Tax-advantaged accounts like IRAs are a great way to save money for retirement. Right now there's an opportunity to stash three great dividend-paying stocks in your individual retirement accounts while investors are taking a short-term view of their futures. If you have money to invest in your IRA, take a close look at ExxonMobil Corporation (NYSE:XOM), Procter & Gamble (NYSE:PG), and Hormel Foods Corporation (NYSE:HRL).
Cheaper than it's been in a long time
Exxon is one of the largest oil and natural gas companies in the world. Its business is heavily influenced by its upstream operations, which do the actual drilling, but it is also diversified across the downstream chemicals and refining industries, as well. This gives it a fair amount of balance, since low oil prices (bad for the upstream operation) are a net benefit to its downstream operations. Financial results from 2015 provide a good example of this, as upstream earnings fell roughly 75% year over year while downstream earnings more than doubled, helping to offset the pain of the deep oil downturn that started in mid-2014.
Right now the oil giant is working through a weak spot, with production falling in recent years and return on capital employed drifting into the middle of the oil-major pack after years of leading it. Exxon's stock is lagging most of its peers in a big way this year, but that's pushed its yield up to around 4%, the high end of its historical range, and its price-to-tangible-book-value ratio to lows not seen since the late 1980s.
Better yet, Exxon is working to fix the problems that have investors so worried. For example, it has major projects in the works in offshore oil, natural gas, and onshore in the U.S. And it intends to take a more active role in managing its largest projects, which it believes will help to push return on capital employed from the single digits into the midteens.

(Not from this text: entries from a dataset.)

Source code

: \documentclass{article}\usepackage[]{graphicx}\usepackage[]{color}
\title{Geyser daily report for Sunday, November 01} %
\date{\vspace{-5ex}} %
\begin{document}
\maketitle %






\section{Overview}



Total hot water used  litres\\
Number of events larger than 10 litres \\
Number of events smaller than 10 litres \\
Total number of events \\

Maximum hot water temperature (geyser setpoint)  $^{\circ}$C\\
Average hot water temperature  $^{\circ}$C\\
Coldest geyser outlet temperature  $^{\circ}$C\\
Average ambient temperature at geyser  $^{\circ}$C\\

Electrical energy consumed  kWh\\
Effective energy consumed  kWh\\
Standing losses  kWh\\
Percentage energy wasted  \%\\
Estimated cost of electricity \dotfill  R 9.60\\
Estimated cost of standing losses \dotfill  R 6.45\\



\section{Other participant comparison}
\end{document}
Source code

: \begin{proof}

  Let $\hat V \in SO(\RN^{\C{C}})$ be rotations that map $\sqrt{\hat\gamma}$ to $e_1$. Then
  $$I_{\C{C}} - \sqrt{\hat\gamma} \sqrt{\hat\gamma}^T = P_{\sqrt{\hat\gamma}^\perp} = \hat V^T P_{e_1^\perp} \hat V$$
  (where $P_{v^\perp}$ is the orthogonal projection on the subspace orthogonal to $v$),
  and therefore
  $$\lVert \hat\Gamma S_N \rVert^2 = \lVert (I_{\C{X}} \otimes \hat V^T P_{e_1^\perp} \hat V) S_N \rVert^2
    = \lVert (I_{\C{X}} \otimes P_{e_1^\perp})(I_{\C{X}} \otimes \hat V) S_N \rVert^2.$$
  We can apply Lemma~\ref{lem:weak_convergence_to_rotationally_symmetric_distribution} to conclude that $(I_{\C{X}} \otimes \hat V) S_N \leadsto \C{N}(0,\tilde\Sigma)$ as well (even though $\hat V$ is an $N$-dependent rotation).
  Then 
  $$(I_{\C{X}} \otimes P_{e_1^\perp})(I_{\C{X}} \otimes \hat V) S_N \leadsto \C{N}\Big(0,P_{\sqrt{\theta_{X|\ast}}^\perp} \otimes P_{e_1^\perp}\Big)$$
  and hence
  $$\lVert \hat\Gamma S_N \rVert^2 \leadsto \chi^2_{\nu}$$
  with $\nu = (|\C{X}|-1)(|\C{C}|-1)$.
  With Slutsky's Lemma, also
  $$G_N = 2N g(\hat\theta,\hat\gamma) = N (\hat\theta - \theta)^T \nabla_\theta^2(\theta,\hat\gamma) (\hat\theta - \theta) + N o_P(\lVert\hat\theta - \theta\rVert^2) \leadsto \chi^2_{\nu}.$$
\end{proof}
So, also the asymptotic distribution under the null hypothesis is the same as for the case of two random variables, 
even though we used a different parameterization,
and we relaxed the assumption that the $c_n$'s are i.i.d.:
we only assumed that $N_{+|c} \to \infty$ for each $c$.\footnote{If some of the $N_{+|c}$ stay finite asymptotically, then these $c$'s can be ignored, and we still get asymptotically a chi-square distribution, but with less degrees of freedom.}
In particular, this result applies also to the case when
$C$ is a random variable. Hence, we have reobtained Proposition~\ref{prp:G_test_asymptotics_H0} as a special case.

With 36 consecutive years of dividend increases under its belt, Exxon has proven that it can deliver over the long term in a highly cyclical industry. It's just that changing course for such a large company takes time. Now is a good time to stash this relatively cheap stock in your IRA for income and recovery potential while Wall Street is focused on near-term results.
Managing the brand
Procter & Gamble is a giant in the consumer goods space, with iconic products like Bounty, Tide, and Pampers. But don't think of it as a manufacturer -- think of it as a brand manager. It uses its hard-to-replicate global distribution network, expansive research and development skills, and advertising scale to nurture brands and fend off competition. That said, despite having a collection of some of the world's best-known brands, Procter is dealing with a changing market as customers focus on natural products and buying over the internet. This is hampering near-term results and has led investors to push the shares lower by around 20% so far this year.
However, Procter & Gamble is working to shift with the times. For example, it recently revamped its brand lineup, jettisoning smaller and less profitable brands so it could focus on its most important assets. It has been introducing more "natural" products under its iconic brand names. And it made the tough choice to drop prices in its shaving business to better compete with upstart internet brands. These are just three notable examples of the efforts being made to adjust to a new market environment. That said, these moves will take time to show results. For example, dropping prices hurts the top line (which will happen this year in shaving), but price cuts help to protect long-term market share.
With the stock price down, P&G's yield is up to around 4%, at the high end of its historical range. The company has increased its dividend annually for an almost unbelievable 62 years, however, which means it's seen some ups and downs in its time. It's highly likely it will survive this tough spot and, eventually, regain investor favor. If you are looking for a great company to stash in your IRA, Procter & Gamble should be on your short list today for income and capital appreciation potential.
So much more than Spam
The last company is Hormel Foods, a protein-focused food producer. Although it might be best known for making Spam, its collection of brands hold the No. 1 or 2 spot in 35 categories throughout the grocery store (65% of 2017 sales). It also has a sizable presence in the food service industry (27%) and an expanding international reach (5%). That said, like P&G, Hormel is dealing with shifting consumer buying habits, as they're focusing on fresher and healthier fare.
Hormel has been adjusting, selling off brands that weren't resonating with customers (like Diamond salt) and buying ones that were more on target with today's tastes (like Wholly Guacamole). More recently, it has focused on building its presence in the deli space, an area of the grocery store that's growing four times faster than the average for the entire store. With an incredible 52 years of annual dividend increases behind it, Hormel has clearly worked through difficult periods before and continued to reward investors for sticking around.
That suggests that now is a good time to take a look, with the stock still off around 20% from its late 2016 highs despite a price recovery that started in late 2017. Its roughly 2% yield probably won't excite you, but it is toward the high end of the company's historical yield range. I wouldn't say Hormel is dirt cheap, but it's better to pay a fair price for a great company than miss the the opportunity to own Hormel.
Growth and income
ExxonMobil, Procter & Gamble, and Hormel are all well-known stocks that are out of favor today. However, they've all proven their ability to survive and thrive through good markets and bad. If you have an IRA, the relatively low prices of these stocks today is an opportunity to put a trio of solid growth and income stocks into your retirement account. If you take the time for a deep dive, I'm certain one or more could find its way into your IRA.